Based on William Joyce‘s The Guardians of Childhood children’s series, Rise of the Guardians is an old fashioned tale of good and evil centered around an unlikely hero called to join the battle. The Guardians, a group of mythical beings who are sworn to protect children across the globe, are comprised of Santa Claus (Alec Baldwin), the Tooth Fairy (Isla Fisher), the Sandman, and the Easter Bunny (Hugh Jackman). Despite some infighting, the group works together to keep the magic and wonder of childhood alive across the globe.

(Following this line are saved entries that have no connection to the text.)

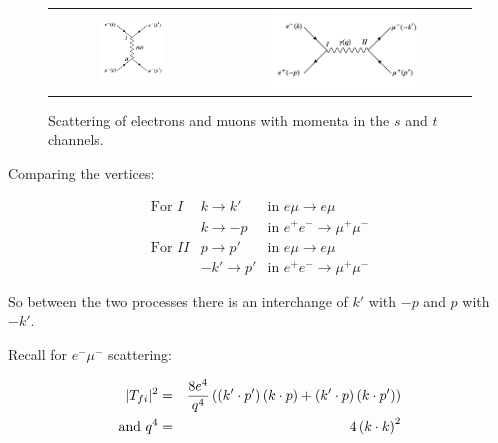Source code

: \begin{figure}[!htb]
  \begin{center}
    \begin{tabular}{cc}
      \includegraphics[width=0.4\textwidth]{images/web_feynman/image_25.png} &
      \includegraphics[width=0.6\textwidth]{images/web_feynman/image_26.png}
    \end{tabular}
    \caption[Scattering of electrons and muons with momenta in the $s$ and $t$ channels]{Scattering of electrons and muons with momenta in the $s$ and $t$ channels.}
    \label{fig:ch8_EMuToEMuMomentaSTChannels}
  \end{center}
\end{figure}

Comparing the vertices:

\[
\begin{array}{ccc}
  \textrm{For }I  & k \to k'  & \textrm{in } e\mu \to e\mu         \\
                  & k \to -p  & \textrm{in } e^+e^- \to \mu^+\mu^- \\
  \textrm{For }II & p \to p'  & \textrm{in } e\mu \to e\mu         \\
                  & -k'\to p' & \textrm{in } e^+e^- \to \mu^+\mu^-
\end{array}
\]

So between the two processes there is an interchange of $k'$ with $-p$ and $p$ with $-k'$.

Recall for $e^-\mu^-$ scattering:

\begin{eqnarray*}
  |T_{fi}|^2 & = & \frac{8e^4}{q^4}\left(\left(k'\cdot p'\right)\left(k\cdot p\right) + \left(k'\cdot p\right)\left(k\cdot p'\right)\right) \\
  \textrm{and } q^4 & = & 4\left(k\cdot k\right)^2 \\
\end{eqnarray*}

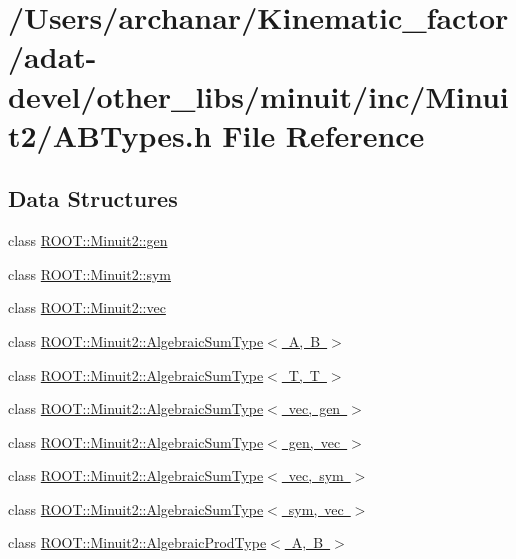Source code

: \hypertarget{adat-devel_2other__libs_2minuit_2inc_2Minuit2_2ABTypes_8h}{}\section{/\+Users/archanar/\+Kinematic\+\_\+factor/adat-\/devel/other\+\_\+libs/minuit/inc/\+Minuit2/\+A\+B\+Types.h File Reference}
\label{adat-devel_2other__libs_2minuit_2inc_2Minuit2_2ABTypes_8h}
\subsection*{Data Structures}
\begin{DoxyCompactItemize}
\item 
class \mbox{\hyperlink{classROOT_1_1Minuit2_1_1gen}{R\+O\+O\+T\+::\+Minuit2\+::gen}}
\item 
class \mbox{\hyperlink{classROOT_1_1Minuit2_1_1sym}{R\+O\+O\+T\+::\+Minuit2\+::sym}}
\item 
class \mbox{\hyperlink{classROOT_1_1Minuit2_1_1vec}{R\+O\+O\+T\+::\+Minuit2\+::vec}}
\item 
class \mbox{\hyperlink{classROOT_1_1Minuit2_1_1AlgebraicSumType}{R\+O\+O\+T\+::\+Minuit2\+::\+Algebraic\+Sum\+Type$<$ A, B $>$}}
\item 
class \mbox{\hyperlink{classROOT_1_1Minuit2_1_1AlgebraicSumType_3_01T_00_01T_01_4}{R\+O\+O\+T\+::\+Minuit2\+::\+Algebraic\+Sum\+Type$<$ T, T $>$}}
\item 
class \mbox{\hyperlink{classROOT_1_1Minuit2_1_1AlgebraicSumType_3_01vec_00_01gen_01_4}{R\+O\+O\+T\+::\+Minuit2\+::\+Algebraic\+Sum\+Type$<$ vec, gen $>$}}
\item 
class \mbox{\hyperlink{classROOT_1_1Minuit2_1_1AlgebraicSumType_3_01gen_00_01vec_01_4}{R\+O\+O\+T\+::\+Minuit2\+::\+Algebraic\+Sum\+Type$<$ gen, vec $>$}}
\item 
class \mbox{\hyperlink{classROOT_1_1Minuit2_1_1AlgebraicSumType_3_01vec_00_01sym_01_4}{R\+O\+O\+T\+::\+Minuit2\+::\+Algebraic\+Sum\+Type$<$ vec, sym $>$}}
\item 
class \mbox{\hyperlink{classROOT_1_1Minuit2_1_1AlgebraicSumType_3_01sym_00_01vec_01_4}{R\+O\+O\+T\+::\+Minuit2\+::\+Algebraic\+Sum\+Type$<$ sym, vec $>$}}
\item 
class \mbox{\hyperlink{classROOT_1_1Minuit2_1_1AlgebraicProdType}{R\+O\+O\+T\+::\+Minuit2\+::\+Algebraic\+Prod\+Type$<$ A, B $>$}}

\end{DoxyCompactItemize}
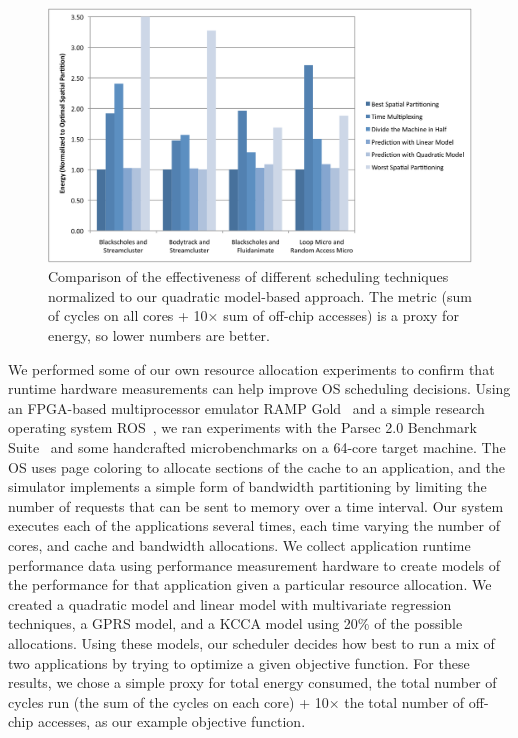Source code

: \begin{figure}[tb]
  \begin{center}
    \includegraphics[width=\linewidth]{Figures/scheduling_results_energy.pdf}
  \end{center}
  \caption{Comparison of the effectiveness of different scheduling
    techniques normalized to our quadratic model-based approach.  The
    metric (sum of cycles on all cores + 10$\times$ sum of off-chip
    accesses) is a proxy for energy, so lower numbers are better.}
  \label{fig:scheduling_results}
\end{figure}


We performed some of our own resource allocation experiments to
confirm that runtime hardware measurements can help improve OS
scheduling decisions.  Using an FPGA-based multiprocessor emulator RAMP Gold~\cite{rampgold09, rampgold10, fame10} and
a simple research operating system ROS~\cite{ros, tess,tess_resource}, we ran experiments with the Parsec
2.0 Benchmark Suite~\cite{parsec} and some handcrafted
microbenchmarks on a 64-core target machine. The OS uses page coloring
to allocate sections of the cache to an application, and the simulator
implements a simple form of bandwidth partitioning by limiting the
number of requests that can be sent to memory over a time
interval. Our system executes each of the applications several times,
each time varying the number of cores, and cache and bandwidth
allocations.  We collect application runtime performance data using
performance measurement hardware to create models of the performance
for that application given a particular resource allocation.  We
created a quadratic model and linear model with multivariate
regression techniques, a GPRS model, and a KCCA model using 20\% of the possible allocations.  Using
these models, our scheduler decides how best to run a mix of two
applications by trying to optimize a given objective function.  For
these results, we chose a simple proxy for total energy consumed, the
total number of cycles run (the sum of the cycles on each core) +
10$\times$ the total number of off-chip accesses, as our example
objective function.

When the villainous Pitch Black (Jude Law) returns to introduce nightmares and fear into the dreams of children, while making them begin to doubt the existence of the Easter Bunny and the Tooth Fairy, the Guardians rise to stop the Bogeyman before he can destroy the dreams and beliefs on children all across the globe. To do this they will need the help of the irresponsible Jack Frost (Chris Pine), a mischief maker with a shadowy past and a yearning to be recognized and celebrated the way children love the Easter Bunny and Santa Claus.
Rise of the Guardians is your basic by-the-numbers unlikely hero tale as Jack Frost will struggle with his new role, at one point seem to fail and loose the trust of his new friends, and then ultimately take his place among the rest of the group as a true hero. If the story itself isn’t very imaginative, the movie does spice things up with some impressive 3D animation and several twists to our iconic heroes (including the Easter Bunny’s Australian accent and boomerangs, and Santa using Yetis instead of Elves to make toys for Christmas).
In a year without a true standout animated feature, Rise of the Guardians does give audiences something that has been missing from the other movies of this year – a old-fashioned villain. With his various nightmares, double-crosses, gleeful hate, and unrelenting plans to make children suffer, Pitch is such a classic animated villain that at any point you half expect him to burst into song. Although I don’t think the film is as good as Brave or Wreck-It Ralph (or even the light but enjoyable Hotel Transylvania), it does deliver an iconic villain in the Boogeyman and a well-told (if somewhat basic) tale that should appeal to both older and younger viewers.